When a ship sails in ocean waves the relative movement between ship and wave is very complex. Slamming of bow or stern structures usually occurs in a manner of asymmetric oblique water entry. This implies that both the deflection angle θ and velocity angle α will likely grow to a large value at the same time. In this study, the hydrodynamics problem associated with the asymmetric and oblique water impact of a three-dimensional wedge is investigated using a partitioned CFD-FEM two-way coupled numerical tool by coupling the commercial software STAR-CCM+ and Abaqus within the framework of SIMULIA co-simulation engine. The hydrodynamic problem is solved by the CFD software using overset grid technique while the structural dynamic response is solved by the FEM software. Validation of the numerical results is conducted by using existing test results of symmetric water entry of the wedge first.

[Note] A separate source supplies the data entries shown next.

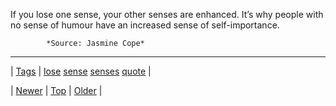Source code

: <!--
title: If you lose one sense, your other senses are enhanced. It&rsquo;s why people with no sense of humour have an increased sense of self-importance.
date: 2020-06-28T15:27:00.227Z
tags: lose, sense, senses, quote
-->




If you lose one sense, your other senses are enhanced. It’s why people with no sense of humour have an increased sense of self-importance.

            *Source: Jasmine Cope*

<!--BOTTOM-POST-NAVIGATION-->
---

| [Tags](tags.md) | [lose](tag-lose.md) [sense](tag-sense.md) [senses](tag-senses.md) [quote](tag-quote.md) |

| [Newer](72114958490.md) | [Top](index.md) | [Older](72115101605.md) |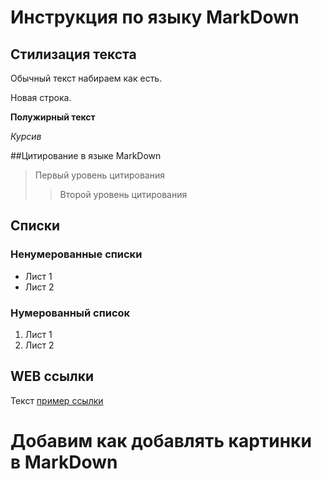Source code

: # Инструкция по языку MarkDown

## Стилизация текста

Обычный текст набираем как есть.

Новая строка.

**Полужирный текст**

*Курсив*

##Цитирование в языке MarkDown
> Первый уровень цитирования
>> Второй уровень цитирования

## Списки
### Ненумерованные списки
* Лист 1
* Лист 2

### Нумерованный список
1. Лист 1
2. Лист 2

## WEB ссылки
Текст [пример ссылки](http.example.com "Всплывающая подсказка")

# Добавим как добавлять картинки в MarkDown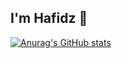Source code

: ## I'm Hafidz 👋

[![Anurag's GitHub stats](https://github-readme-stats.vercel.app/api?username=mabdulhafidz)](https://github.com/mabdulhafidz/github-readme-stats)
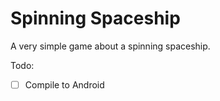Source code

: # Spinning Spaceship
A very simple game about a spinning spaceship.

Todo:
- [ ] Compile to Android
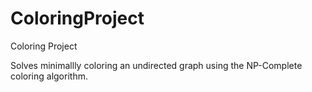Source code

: # ColoringProject
Coloring Project

Solves minimallly coloring an undirected graph using the NP-Complete coloring algorithm.
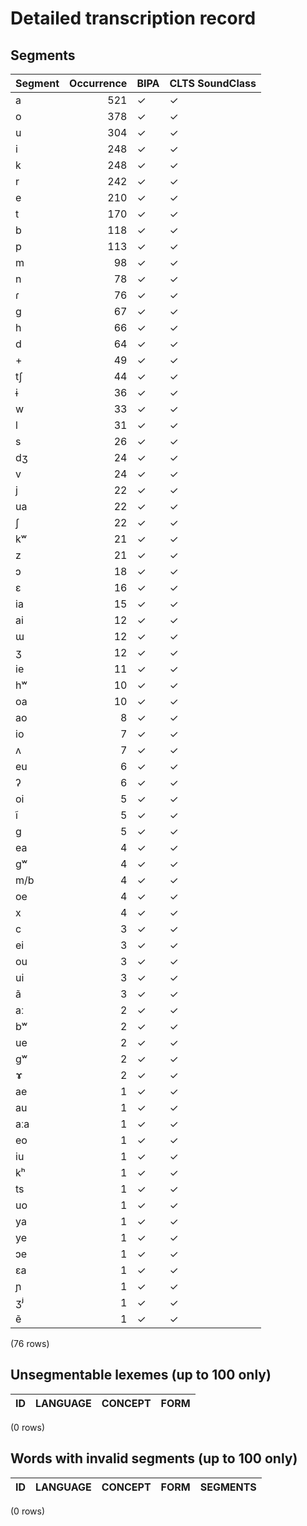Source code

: 
# Detailed transcription record

## Segments

| Segment | Occurrence | BIPA | CLTS SoundClass |
|:----------|-------------:|:-------|:------------------|
| a | 521 | ✓ | ✓ |
| o | 378 | ✓ | ✓ |
| u | 304 | ✓ | ✓ |
| i | 248 | ✓ | ✓ |
| k | 248 | ✓ | ✓ |
| r | 242 | ✓ | ✓ |
| e | 210 | ✓ | ✓ |
| t | 170 | ✓ | ✓ |
| b | 118 | ✓ | ✓ |
| p | 113 | ✓ | ✓ |
| m | 98 | ✓ | ✓ |
| n | 78 | ✓ | ✓ |
| ɾ | 76 | ✓ | ✓ |
| g | 67 | ✓ | ✓ |
| h | 66 | ✓ | ✓ |
| d | 64 | ✓ | ✓ |
| + | 49 | ✓ | ✓ |
| tʃ | 44 | ✓ | ✓ |
| ɨ | 36 | ✓ | ✓ |
| w | 33 | ✓ | ✓ |
| l | 31 | ✓ | ✓ |
| s | 26 | ✓ | ✓ |
| dʒ | 24 | ✓ | ✓ |
| v | 24 | ✓ | ✓ |
| j | 22 | ✓ | ✓ |
| ua | 22 | ✓ | ✓ |
| ʃ | 22 | ✓ | ✓ |
| kʷ | 21 | ✓ | ✓ |
| z | 21 | ✓ | ✓ |
| ɔ | 18 | ✓ | ✓ |
| ɛ | 16 | ✓ | ✓ |
| ia | 15 | ✓ | ✓ |
| ai | 12 | ✓ | ✓ |
| ɯ | 12 | ✓ | ✓ |
| ʒ | 12 | ✓ | ✓ |
| ie | 11 | ✓ | ✓ |
| hʷ | 10 | ✓ | ✓ |
| oa | 10 | ✓ | ✓ |
| ao | 8 | ✓ | ✓ |
| io | 7 | ✓ | ✓ |
| ʌ | 7 | ✓ | ✓ |
| eu | 6 | ✓ | ✓ |
| ʔ | 6 | ✓ | ✓ |
| oi | 5 | ✓ | ✓ |
| ĩ | 5 | ✓ | ✓ |
| ɡ | 5 | ✓ | ✓ |
| ea | 4 | ✓ | ✓ |
| gʷ | 4 | ✓ | ✓ |
| m/b | 4 | ✓ | ✓ |
| oe | 4 | ✓ | ✓ |
| x | 4 | ✓ | ✓ |
| c | 3 | ✓ | ✓ |
| ei | 3 | ✓ | ✓ |
| ou | 3 | ✓ | ✓ |
| ui | 3 | ✓ | ✓ |
| ã | 3 | ✓ | ✓ |
| aː | 2 | ✓ | ✓ |
| bʷ | 2 | ✓ | ✓ |
| ue | 2 | ✓ | ✓ |
| ɡʷ | 2 | ✓ | ✓ |
| ɤ | 2 | ✓ | ✓ |
| ae | 1 | ✓ | ✓ |
| au | 1 | ✓ | ✓ |
| aːa | 1 | ✓ | ✓ |
| eo | 1 | ✓ | ✓ |
| iu | 1 | ✓ | ✓ |
| kʰ | 1 | ✓ | ✓ |
| ts | 1 | ✓ | ✓ |
| uo | 1 | ✓ | ✓ |
| ya | 1 | ✓ | ✓ |
| ye | 1 | ✓ | ✓ |
| ɔe | 1 | ✓ | ✓ |
| ɛa | 1 | ✓ | ✓ |
| ɲ | 1 | ✓ | ✓ |
| ʒʲ | 1 | ✓ | ✓ |
| ẽ | 1 | ✓ | ✓ |

(76 rows)



## Unsegmentable lexemes (up to 100 only)

| ID | LANGUAGE | CONCEPT | FORM |
|------|------------|-----------|--------|

(0 rows)



## Words with invalid segments (up to 100 only)

| ID | LANGUAGE | CONCEPT | FORM | SEGMENTS |
|------|------------|-----------|--------|------------|

(0 rows)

Then the behaviours of movements, slamming pressure and structural response of the wedge structure during asymmetric water entry by varying the deflection angle θ or the velocity angle α or both are systematically and comparatively investigated. This research shows that the present numerical simulation well predicts both the fluid and structural dynamic characteristics such as fluid cavity and structural stress concentration of asymmetric impact problems, which has potential engineering application value in the field of ship design and slamming loads evaluation.